Saved data entries:
___

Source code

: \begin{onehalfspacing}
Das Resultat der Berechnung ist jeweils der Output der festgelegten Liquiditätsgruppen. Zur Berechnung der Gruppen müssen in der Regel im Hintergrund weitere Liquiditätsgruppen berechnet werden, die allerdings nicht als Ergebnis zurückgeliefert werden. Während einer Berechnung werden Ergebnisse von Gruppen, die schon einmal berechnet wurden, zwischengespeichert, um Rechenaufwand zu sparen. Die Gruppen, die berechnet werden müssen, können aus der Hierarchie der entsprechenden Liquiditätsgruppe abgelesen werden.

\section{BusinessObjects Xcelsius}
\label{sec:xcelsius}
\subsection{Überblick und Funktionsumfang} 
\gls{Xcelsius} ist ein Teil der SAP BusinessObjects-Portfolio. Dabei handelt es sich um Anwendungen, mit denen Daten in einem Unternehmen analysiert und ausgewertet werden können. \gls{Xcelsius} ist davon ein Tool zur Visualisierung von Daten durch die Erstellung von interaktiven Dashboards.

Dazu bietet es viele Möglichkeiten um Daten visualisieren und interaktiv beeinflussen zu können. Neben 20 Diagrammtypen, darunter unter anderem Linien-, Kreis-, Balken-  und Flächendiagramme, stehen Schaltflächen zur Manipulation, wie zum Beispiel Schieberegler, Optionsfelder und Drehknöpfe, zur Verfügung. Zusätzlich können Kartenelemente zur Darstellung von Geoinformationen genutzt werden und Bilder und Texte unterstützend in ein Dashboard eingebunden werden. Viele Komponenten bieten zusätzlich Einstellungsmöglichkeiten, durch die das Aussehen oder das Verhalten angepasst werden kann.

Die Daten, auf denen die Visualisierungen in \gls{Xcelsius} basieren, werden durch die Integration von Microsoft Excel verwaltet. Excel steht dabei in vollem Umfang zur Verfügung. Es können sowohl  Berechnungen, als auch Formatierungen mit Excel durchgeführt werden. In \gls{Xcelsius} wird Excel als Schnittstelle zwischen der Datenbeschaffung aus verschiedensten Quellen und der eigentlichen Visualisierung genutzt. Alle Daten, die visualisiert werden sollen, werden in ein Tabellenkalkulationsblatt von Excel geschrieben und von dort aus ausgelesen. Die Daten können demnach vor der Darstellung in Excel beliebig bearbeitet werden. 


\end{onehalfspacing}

___

■ ASSIGNED TASK ■
Each record needs to be copied out again, letter for letter.

■ WRITTEN RESPONSE ■
Source code

: \begin{onehalfspacing}
Das Resultat der Berechnung ist jeweils der Output der festgelegten Liquiditätsgruppen. Zur Berechnung der Gruppen müssen in der Regel im Hintergrund weitere Liquiditätsgruppen berechnet werden, die allerdings nicht als Ergebnis zurückgeliefert werden. Während einer Berechnung werden Ergebnisse von Gruppen, die schon einmal berechnet wurden, zwischengespeichert, um Rechenaufwand zu sparen. Die Gruppen, die berechnet werden müssen, können aus der Hierarchie der entsprechenden Liquiditätsgruppe abgelesen werden.

\section{BusinessObjects Xcelsius}
\label{sec:xcelsius}
\subsection{Überblick und Funktionsumfang} 
\gls{Xcelsius} ist ein Teil der SAP BusinessObjects-Portfolio. Dabei handelt es sich um Anwendungen, mit denen Daten in einem Unternehmen analysiert und ausgewertet werden können. \gls{Xcelsius} ist davon ein Tool zur Visualisierung von Daten durch die Erstellung von interaktiven Dashboards.

Dazu bietet es viele Möglichkeiten um Daten visualisieren und interaktiv beeinflussen zu können. Neben 20 Diagrammtypen, darunter unter anderem Linien-, Kreis-, Balken-  und Flächendiagramme, stehen Schaltflächen zur Manipulation, wie zum Beispiel Schieberegler, Optionsfelder und Drehknöpfe, zur Verfügung. Zusätzlich können Kartenelemente zur Darstellung von Geoinformationen genutzt werden und Bilder und Texte unterstützend in ein Dashboard eingebunden werden. Viele Komponenten bieten zusätzlich Einstellungsmöglichkeiten, durch die das Aussehen oder das Verhalten angepasst werden kann.

Die Daten, auf denen die Visualisierungen in \gls{Xcelsius} basieren, werden durch die Integration von Microsoft Excel verwaltet. Excel steht dabei in vollem Umfang zur Verfügung. Es können sowohl  Berechnungen, als auch Formatierungen mit Excel durchgeführt werden. In \gls{Xcelsius} wird Excel als Schnittstelle zwischen der Datenbeschaffung aus verschiedensten Quellen und der eigentlichen Visualisierung genutzt. Alle Daten, die visualisiert werden sollen, werden in ein Tabellenkalkulationsblatt von Excel geschrieben und von dort aus ausgelesen. Die Daten können demnach vor der Darstellung in Excel beliebig bearbeitet werden. 


\end{onehalfspacing}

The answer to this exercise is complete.